It is tempting but rather self centered...
Grandpa and Grandma made it out of the Austro-Hungarian empire just before the First World War. Budapest and a little village in what is now Slovakia. You know how many flags have flown over both of those locations?
Their parents world ended in fire and chaos. Teotwawki to them.

I'm sorry about your grandparents, but neither Austro-Hungary nor Europe are equal to the world. And, unless they were Jews, (impossible to tell from your name), how much did a Central European peasant's life really change in the ensuing decades?

I decided to experiment with a few options since I couldn't afford futures.

Got one DEC07 80 call for $1300 in April. Made the mistake of listening to the broker and sold it for $5300 a week or so ago. Today it would have been worth about $13000, so my wife is annoyed - that'd be a lot of $ for us. She may be a lot more annoyed in the coming couple weeks...

No problem, right, just buy more options? Well, I've been trying to lock in a few 2011 100 call options, and the broker says he can't get 'em. Says that large blocks are trading with institutional investors, but that nobody's selling anything that long-dated to individuals just now. Oops.

08-10 still available, though at twice the price or more of earlier this year. Still a bargain for those who have digested the data from this site.

It's also time for me to put my money where my mouth is - provided I can find a cheap options site (futures look too expensive for me too). Any ideas/suggestions as to the best place to join? Cheers.
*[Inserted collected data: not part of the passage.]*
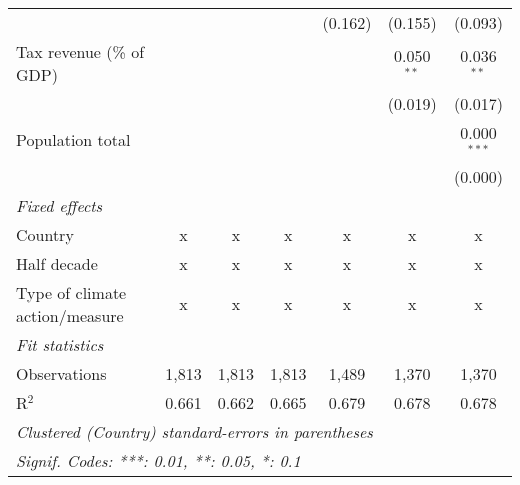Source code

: \begin{tabular}{lcccccc}
                                                             &         &         &                & (0.162)        & (0.155)        & (0.093)\\   
   Tax revenue (\% of GDP)                                   &         &         &                &                & 0.050$^{**}$   & 0.036$^{**}$\\   
                                                             &         &         &                &                & (0.019)        & (0.017)\\   
   Population total                                          &         &         &                &                &                & 0.000$^{***}$\\   
                                                             &         &         &                &                &                & (0.000)\\   
   \emph{Fixed effects}\\
   Country                                                   & x       & x       & x              & x              & x              & x\\  
   Half decade                                               & x       & x       & x              & x              & x              & x\\  
   Type of climate action/measure                            & x       & x       & x              & x              & x              & x\\  
   \midrule \emph{Fit statistics}\\
   Observations                                              & 1,813   & 1,813   & 1,813          & 1,489          & 1,370          & 1,370\\  
   R$^2$                                                     & 0.661   & 0.662   & 0.665          & 0.679          & 0.678          & 0.678\\  
   \midrule
   \multicolumn{7}{l}{\emph{Clustered (Country) standard-errors in parentheses}}\\
   \multicolumn{7}{l}{\emph{Signif. Codes: ***: 0.01, **: 0.05, *: 0.1}}\\
\end{tabular}
\par\endgroup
Any ideas/suggestions as to the best place to join?

I trade futures so I can't help with options, but my broker Russ Carlson may know. I've used him for the last three years.

take a look at US based royalty trusts-Sabine Royalty, Permian Basin Royalty Trusts are both heavy i oil production, pay excellent returns (over 11%)and sice theyare actual ownership in the oil are commodity based and inflation protected. I'm not a financial adviser though, do your homework yourself. Bob Ebersole

If you're not experienced at trading futures and options, you might want to check out a CD that's available at Wells Fargo.

It's a 3 1/2 year CD, $4k minimum. The return is based on the gain in the S&P GSCI.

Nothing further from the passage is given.